## Data excerpts
[Start of section]

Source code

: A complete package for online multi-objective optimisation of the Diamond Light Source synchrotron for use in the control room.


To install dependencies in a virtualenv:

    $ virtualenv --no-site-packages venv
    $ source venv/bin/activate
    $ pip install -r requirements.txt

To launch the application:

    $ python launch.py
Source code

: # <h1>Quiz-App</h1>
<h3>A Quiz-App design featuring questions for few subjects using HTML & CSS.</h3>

[End of section]
[Start of section]

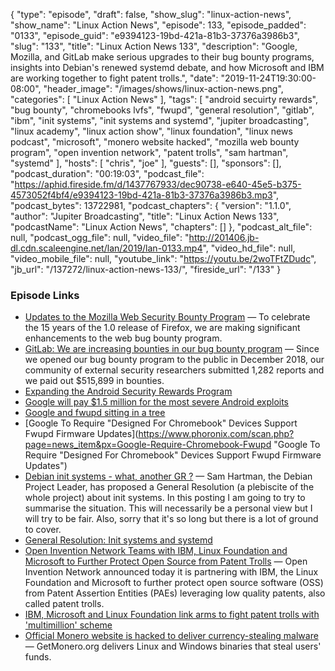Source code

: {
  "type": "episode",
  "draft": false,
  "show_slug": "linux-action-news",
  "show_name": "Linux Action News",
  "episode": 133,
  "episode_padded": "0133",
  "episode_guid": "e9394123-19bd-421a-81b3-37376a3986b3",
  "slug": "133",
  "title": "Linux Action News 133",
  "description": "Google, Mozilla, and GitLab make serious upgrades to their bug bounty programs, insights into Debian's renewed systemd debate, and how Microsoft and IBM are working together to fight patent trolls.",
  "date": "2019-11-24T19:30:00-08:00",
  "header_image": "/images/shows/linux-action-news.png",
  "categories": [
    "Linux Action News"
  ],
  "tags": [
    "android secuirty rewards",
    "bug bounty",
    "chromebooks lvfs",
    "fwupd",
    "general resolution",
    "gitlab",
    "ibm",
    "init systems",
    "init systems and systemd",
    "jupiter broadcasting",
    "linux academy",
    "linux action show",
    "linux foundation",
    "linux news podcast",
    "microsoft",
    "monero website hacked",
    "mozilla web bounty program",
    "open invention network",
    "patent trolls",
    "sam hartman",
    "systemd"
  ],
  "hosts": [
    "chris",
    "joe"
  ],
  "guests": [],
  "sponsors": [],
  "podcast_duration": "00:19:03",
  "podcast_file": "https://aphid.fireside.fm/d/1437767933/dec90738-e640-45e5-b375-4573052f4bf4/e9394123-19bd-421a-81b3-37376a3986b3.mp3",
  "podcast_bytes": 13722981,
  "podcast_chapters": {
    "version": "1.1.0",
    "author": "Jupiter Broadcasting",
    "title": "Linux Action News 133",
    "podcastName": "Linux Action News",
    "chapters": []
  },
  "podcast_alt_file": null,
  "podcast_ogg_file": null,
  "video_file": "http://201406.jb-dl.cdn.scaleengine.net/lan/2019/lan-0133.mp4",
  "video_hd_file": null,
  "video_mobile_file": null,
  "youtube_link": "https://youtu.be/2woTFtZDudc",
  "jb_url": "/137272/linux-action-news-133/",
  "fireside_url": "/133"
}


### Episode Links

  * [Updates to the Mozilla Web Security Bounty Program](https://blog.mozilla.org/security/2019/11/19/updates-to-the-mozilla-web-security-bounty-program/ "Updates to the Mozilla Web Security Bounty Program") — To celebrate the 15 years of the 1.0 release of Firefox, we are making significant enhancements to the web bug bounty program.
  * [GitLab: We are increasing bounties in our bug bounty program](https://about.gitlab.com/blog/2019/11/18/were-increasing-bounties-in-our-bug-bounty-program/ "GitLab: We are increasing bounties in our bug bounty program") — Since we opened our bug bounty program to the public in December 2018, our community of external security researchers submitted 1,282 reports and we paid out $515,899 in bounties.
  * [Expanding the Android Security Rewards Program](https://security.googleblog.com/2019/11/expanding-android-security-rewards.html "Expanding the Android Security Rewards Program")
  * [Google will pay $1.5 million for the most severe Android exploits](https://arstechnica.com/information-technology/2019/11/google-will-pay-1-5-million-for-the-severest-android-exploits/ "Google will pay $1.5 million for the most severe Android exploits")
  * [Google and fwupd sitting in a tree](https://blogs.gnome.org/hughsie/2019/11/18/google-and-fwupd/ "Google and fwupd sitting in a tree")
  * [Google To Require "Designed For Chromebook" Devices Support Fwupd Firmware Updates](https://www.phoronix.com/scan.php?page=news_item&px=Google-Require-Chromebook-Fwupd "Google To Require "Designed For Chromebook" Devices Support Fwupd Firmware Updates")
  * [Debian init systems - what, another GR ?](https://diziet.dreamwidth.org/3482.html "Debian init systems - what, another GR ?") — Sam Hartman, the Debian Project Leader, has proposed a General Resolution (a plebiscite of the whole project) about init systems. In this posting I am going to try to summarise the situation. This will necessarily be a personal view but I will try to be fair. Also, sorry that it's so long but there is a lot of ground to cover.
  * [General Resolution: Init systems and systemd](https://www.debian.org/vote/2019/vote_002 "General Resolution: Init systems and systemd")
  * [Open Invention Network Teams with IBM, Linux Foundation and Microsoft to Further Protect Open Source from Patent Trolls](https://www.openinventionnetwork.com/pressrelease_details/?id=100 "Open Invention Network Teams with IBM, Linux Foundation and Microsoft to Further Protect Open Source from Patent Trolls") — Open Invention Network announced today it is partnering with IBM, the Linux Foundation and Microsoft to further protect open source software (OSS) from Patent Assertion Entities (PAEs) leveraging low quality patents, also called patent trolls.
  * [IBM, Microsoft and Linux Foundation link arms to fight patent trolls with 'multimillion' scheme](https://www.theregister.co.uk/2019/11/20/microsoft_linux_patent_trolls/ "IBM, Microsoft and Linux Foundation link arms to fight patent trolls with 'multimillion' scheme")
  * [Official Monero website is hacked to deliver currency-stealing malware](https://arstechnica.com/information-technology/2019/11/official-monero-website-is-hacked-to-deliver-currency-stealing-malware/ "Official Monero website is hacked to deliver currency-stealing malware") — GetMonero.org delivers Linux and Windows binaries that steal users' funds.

[End of section]
[Start of section]

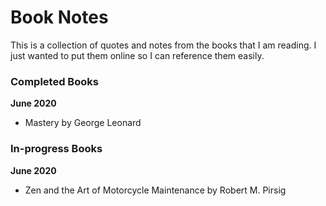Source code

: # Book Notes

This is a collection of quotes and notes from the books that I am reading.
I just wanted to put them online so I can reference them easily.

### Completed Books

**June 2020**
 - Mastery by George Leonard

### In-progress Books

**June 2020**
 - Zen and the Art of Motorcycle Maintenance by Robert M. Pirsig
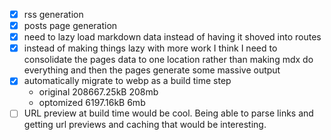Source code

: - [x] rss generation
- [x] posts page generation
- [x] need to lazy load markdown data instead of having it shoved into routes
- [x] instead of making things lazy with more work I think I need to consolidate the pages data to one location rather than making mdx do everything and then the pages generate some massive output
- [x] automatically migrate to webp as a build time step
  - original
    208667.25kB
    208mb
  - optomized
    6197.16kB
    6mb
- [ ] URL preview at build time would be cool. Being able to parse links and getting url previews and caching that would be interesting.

[End of section]

## PROBLEM
Which of the lines in the data contain the string "build"? Return each one.

## EXERCISE OUTPUT
- [x] automatically migrate to webp as a build time step
- [ ] URL preview at build time would be cool. Being able to parse links and getting url previews and caching that would be interesting.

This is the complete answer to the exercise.